Ada canda tawa, tangis duka, marah dan kecewa berkelindan mencurahkan makna-makna bagi inspirasi, penguatan hingga pelepas penatnya langkah menapaki tangga mulia. Ujian keikhlasan jiwa.
Saat tulisan ini hendak dituangkan saya iseng membuka YouTube dan yang muncul pertama ternyata histori Emha Ainun Najib diusir dari Gontor, entah mengapa tetapi pasti Allah sedang membimbing diri ini dengan tambahan inspirasi memahami makna kurikulum kehidupan.
Dimarahi bahkan kata di atasnya lagi yaitu diusir, disalahkan bahkan lebih di atasnya yakni “dipermalukan depan publik” karena dengan pengumuman tentang pengusirannya benar-benar diketahui khalayak. Emha tetaplah dirinya yang merdeka mengasah keikhlasannya dengan menjaga marwah almamaternya dan lebih penting tetap ta’dhim tanpa menyimpan dendam kepada guru kehidupannya.

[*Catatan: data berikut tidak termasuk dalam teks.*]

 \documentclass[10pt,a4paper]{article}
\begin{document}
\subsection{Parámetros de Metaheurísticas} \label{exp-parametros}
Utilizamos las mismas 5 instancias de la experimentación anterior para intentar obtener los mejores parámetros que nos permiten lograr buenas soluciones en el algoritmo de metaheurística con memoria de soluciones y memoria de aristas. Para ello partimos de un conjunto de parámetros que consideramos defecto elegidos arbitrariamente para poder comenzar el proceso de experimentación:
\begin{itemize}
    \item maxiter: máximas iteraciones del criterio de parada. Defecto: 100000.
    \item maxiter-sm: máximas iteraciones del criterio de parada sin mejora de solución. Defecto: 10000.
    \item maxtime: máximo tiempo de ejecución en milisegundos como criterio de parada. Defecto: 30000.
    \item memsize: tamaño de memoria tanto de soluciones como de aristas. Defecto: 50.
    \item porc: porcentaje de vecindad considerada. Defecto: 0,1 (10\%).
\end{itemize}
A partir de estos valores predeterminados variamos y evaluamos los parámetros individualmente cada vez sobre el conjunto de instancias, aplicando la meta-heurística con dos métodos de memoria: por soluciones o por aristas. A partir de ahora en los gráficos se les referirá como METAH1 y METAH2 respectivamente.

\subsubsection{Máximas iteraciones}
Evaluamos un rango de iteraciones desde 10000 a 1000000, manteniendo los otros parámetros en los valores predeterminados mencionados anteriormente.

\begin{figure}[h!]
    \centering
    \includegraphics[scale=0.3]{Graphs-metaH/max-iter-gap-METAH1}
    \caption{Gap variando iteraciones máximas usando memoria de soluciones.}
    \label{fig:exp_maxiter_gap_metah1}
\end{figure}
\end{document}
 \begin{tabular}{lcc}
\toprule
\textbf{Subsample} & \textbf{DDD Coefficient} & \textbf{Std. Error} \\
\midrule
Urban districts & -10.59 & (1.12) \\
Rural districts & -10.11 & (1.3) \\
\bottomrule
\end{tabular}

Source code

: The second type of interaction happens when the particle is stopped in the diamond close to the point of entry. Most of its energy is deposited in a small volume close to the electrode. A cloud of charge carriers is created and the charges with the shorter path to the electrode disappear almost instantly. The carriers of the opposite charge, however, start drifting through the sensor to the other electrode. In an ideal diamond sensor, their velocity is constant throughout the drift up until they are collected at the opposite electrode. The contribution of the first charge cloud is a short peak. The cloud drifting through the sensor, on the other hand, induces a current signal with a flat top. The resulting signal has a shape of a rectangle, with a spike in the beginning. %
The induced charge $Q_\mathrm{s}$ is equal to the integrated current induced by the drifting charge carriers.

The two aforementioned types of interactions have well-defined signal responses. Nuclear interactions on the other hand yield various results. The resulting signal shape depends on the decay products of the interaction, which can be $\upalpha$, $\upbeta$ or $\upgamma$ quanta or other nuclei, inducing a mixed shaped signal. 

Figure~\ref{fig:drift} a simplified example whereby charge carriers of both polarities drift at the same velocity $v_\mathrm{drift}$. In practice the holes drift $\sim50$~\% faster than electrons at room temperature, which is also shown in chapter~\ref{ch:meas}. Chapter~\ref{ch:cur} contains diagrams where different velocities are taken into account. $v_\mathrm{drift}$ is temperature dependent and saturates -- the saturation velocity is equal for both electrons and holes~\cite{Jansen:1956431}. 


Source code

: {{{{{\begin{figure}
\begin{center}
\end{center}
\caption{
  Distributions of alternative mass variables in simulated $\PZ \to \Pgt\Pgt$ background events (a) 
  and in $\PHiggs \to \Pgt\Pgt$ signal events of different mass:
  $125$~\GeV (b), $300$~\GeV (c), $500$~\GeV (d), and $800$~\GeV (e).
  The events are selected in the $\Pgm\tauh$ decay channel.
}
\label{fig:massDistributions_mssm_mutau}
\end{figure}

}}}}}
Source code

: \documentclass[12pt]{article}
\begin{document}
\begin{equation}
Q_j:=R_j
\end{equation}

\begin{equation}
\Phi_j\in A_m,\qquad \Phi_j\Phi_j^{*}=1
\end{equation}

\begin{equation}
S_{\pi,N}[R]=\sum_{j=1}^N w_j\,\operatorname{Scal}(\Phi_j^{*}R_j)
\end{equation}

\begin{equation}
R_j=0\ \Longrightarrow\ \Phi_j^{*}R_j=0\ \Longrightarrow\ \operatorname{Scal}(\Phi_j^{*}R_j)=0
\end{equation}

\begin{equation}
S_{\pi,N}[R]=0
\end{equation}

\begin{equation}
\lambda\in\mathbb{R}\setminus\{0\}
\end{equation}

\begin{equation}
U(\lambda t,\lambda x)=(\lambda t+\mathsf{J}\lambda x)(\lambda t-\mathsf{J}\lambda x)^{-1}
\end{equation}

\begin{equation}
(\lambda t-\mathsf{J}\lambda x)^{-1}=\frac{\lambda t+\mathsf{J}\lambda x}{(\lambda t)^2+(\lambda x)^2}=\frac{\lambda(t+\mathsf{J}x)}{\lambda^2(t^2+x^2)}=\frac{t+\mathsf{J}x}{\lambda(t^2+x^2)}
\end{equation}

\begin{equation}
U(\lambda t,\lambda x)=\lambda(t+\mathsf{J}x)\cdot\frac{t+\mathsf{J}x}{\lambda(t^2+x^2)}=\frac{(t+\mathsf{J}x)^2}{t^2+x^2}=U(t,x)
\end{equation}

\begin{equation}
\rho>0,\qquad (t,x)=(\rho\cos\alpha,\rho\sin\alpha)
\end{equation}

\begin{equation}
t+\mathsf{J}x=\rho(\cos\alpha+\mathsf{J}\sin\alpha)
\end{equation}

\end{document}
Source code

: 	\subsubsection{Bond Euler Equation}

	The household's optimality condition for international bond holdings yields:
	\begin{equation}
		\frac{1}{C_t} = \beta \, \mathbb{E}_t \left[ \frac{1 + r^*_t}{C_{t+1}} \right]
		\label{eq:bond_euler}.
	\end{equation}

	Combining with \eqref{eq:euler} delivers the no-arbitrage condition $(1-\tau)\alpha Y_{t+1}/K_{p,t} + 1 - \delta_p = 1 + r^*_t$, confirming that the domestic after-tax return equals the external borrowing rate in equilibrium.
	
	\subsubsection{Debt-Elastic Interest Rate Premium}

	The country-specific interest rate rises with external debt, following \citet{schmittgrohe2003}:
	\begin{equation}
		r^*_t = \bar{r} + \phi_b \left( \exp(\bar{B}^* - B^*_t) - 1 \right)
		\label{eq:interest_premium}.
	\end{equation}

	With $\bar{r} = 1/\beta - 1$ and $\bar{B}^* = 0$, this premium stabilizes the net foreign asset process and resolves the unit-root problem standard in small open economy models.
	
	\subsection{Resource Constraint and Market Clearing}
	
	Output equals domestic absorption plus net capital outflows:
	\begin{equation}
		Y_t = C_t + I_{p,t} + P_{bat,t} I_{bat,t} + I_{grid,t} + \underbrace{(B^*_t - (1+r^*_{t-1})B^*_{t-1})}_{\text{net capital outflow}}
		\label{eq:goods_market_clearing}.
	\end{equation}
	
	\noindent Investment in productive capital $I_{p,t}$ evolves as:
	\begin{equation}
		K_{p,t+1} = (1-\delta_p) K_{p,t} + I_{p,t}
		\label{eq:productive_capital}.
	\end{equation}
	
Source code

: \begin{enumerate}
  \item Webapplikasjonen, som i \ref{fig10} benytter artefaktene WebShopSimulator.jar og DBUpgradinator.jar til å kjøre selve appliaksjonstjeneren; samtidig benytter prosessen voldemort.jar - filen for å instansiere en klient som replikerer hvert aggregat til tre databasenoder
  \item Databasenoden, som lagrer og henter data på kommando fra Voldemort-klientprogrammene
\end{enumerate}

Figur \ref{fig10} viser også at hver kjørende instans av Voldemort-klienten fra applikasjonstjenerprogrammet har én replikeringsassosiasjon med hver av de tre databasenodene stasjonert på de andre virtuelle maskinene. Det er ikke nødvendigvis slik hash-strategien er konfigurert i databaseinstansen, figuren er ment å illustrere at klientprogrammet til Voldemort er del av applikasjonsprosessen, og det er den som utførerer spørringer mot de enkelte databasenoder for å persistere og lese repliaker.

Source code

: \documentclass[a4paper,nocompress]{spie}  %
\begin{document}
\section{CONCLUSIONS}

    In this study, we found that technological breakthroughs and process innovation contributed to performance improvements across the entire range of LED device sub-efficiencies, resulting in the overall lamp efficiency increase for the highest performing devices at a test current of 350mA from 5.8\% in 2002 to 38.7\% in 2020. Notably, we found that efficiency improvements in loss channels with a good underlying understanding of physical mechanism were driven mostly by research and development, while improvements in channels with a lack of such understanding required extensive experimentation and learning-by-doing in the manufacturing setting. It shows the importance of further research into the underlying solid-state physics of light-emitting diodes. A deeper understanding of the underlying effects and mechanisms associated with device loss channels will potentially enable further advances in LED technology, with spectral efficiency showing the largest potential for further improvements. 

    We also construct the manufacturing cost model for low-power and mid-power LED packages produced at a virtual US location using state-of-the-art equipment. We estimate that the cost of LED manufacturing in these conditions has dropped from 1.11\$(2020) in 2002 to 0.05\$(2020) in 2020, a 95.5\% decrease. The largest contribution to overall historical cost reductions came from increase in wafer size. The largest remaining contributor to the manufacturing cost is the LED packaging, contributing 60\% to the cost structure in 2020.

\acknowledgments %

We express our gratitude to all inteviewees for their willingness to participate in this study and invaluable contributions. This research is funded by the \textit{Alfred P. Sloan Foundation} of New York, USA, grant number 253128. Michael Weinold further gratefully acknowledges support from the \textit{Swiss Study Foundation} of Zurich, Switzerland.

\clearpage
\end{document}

Ketika ia telah menjadi tokoh yang mengemuka, undangan dari “bekas” pondok yang dulu pernah mengusirnya disambut dengan lapang dada sebagai tanda bahwa perjuangan idealismenya tidak untuk personal manusia tetapi teruntuk Allah semata. Maka benturan apa pun yang mengenai dirinya selalu menjadi tambahan nutrisi jiwa.
Kita yang tidak mengalaminya atau mengalami hal berbeda yang pasti di bawah level kerumitannya, mungkinkah mampu menarik pelajaran berharga? Bahwa semua menu kurikulum kehidupan mengandung pilihan banyak makna, baik dan buruknya ada dalam pilihan kita.
Saya pun sedang mencoba belajar menikmati pancaroba keluarga. Tahun ini resmi anak pertama kami dicabut dari sekolah formal yang sejatinya ia esempe kelas tiga, disusul adiknya yang ketiga pindah sekolah yang dalam hitungan masih mungkin berbagi nyawa (hahaha).
Maaf jangan ada yang memaknai tulisan ini dimaksudkan untuk mengiba. Saya masih fasih tertawa dan bukan bergembira di atas orang lain yang sedang menderita. Hayo siapa yang menderita? Kalau pun ada, semua pasti mengandung nilai pendidikan yang sarat akan makna.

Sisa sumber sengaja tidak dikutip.